My main point is there is not only one legitimate political response to migration when there are actually many.

The two most interesting problems in African citizenship:

(a) the most need to recognize sub-national affiliations (either ethnic or territorial) as part of formal, legal citizenship and to accept (in the manner of Will Kymlicka, the distinguished Canadian political philosopher) the inevitability of “asymmetric” forms of citizenship whereby one set of citizens may possess different rights (notably language rights) than others. Avant-garde citizenship structures might enliven discussions about the achieving working political arrangements in such critical multi-ethnic nations as Nigeria, Congo or Sudan. Asymmetric forms of citizenship could promote national unity while at the same time enhance regional autonomy and local power.

Many African countries could take specific small steps, such as permitting dual citizenship and making naturalization of spouses automatic, that would at least put them on par with European countries, most of whom do not permit anything like the wider entitlements that the author presumes (but doesn’t document) would benefit African societies.
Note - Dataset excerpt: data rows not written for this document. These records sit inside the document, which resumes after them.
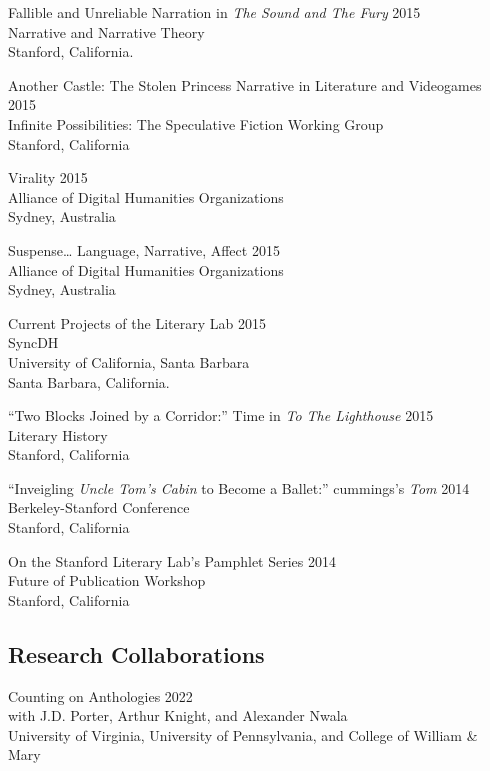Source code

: \documentclass[
  12pt,
  letterpaper,
]{article}
\begin{document}
Fallible and Unreliable Narration in \emph{The Sound and The Fury} \hfill 2015\\
Narrative and Narrative Theory\\
Stanford, California.

Another Castle: The Stolen Princess Narrative in Literature and Videogames \hfill 2015\\
Infinite Possibilities: The Speculative Fiction Working Group\\
Stanford, California

Virality \hfill 2015\\
Alliance of Digital Humanities Organizations\\
Sydney, Australia

Suspense\ldots{} Language, Narrative, Affect \hfill 2015\\
Alliance of Digital Humanities Organizations\\
Sydney, Australia

Current Projects of the Literary Lab \hfill 2015\\
SyncDH\\
University of California, Santa Barbara\\
Santa Barbara, California.

``Two Blocks Joined by a Corridor:'' Time in \emph{To The Lighthouse} \hfill 2015\\
Literary History\\
Stanford, California

``Inveigling \emph{Uncle Tom's Cabin} to Become a Ballet:'' cummings's
\emph{Tom} \hfill 2014\\
Berkeley-Stanford Conference\\
Stanford, California

On the Stanford Literary Lab's Pamphlet Series \hfill 2014\\
Future of Publication Workshop\\
Stanford, California

\hypertarget{research-collaborations}{%
\subsection{Research Collaborations}\label{research-collaborations}}

Counting on Anthologies \hfill 2022\\
with J.D. Porter, Arthur Knight, and Alexander Nwala\\
University of Virginia, University of Pennsylvania, and College of William \& Mary
\end{document}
Asymmetric forms of citizenship, which some also call “multicultural citizenship,” are an increasingly important tool for accommodating diversity among citizens, whether “natives” or “settlers.”

(b) the need for members of the Diaspora to achieve dual citizenship in order to facilitate their expanded involvement in their countries of origins (alas many African countries wish to strip their own citizens of their passports after they naturalize in the US or Europe).

None of what I say above precludes the creation of a “common African citizenship.” One passport for every African is an appealing idea. But there is no need for one-size-fits-all  approaches in a world where multiple identities coexist. That there can be multiple types of belonging – to ethnic group, nation, continent, race, gender and adopted places – is a sociological fact and increasingly a political given.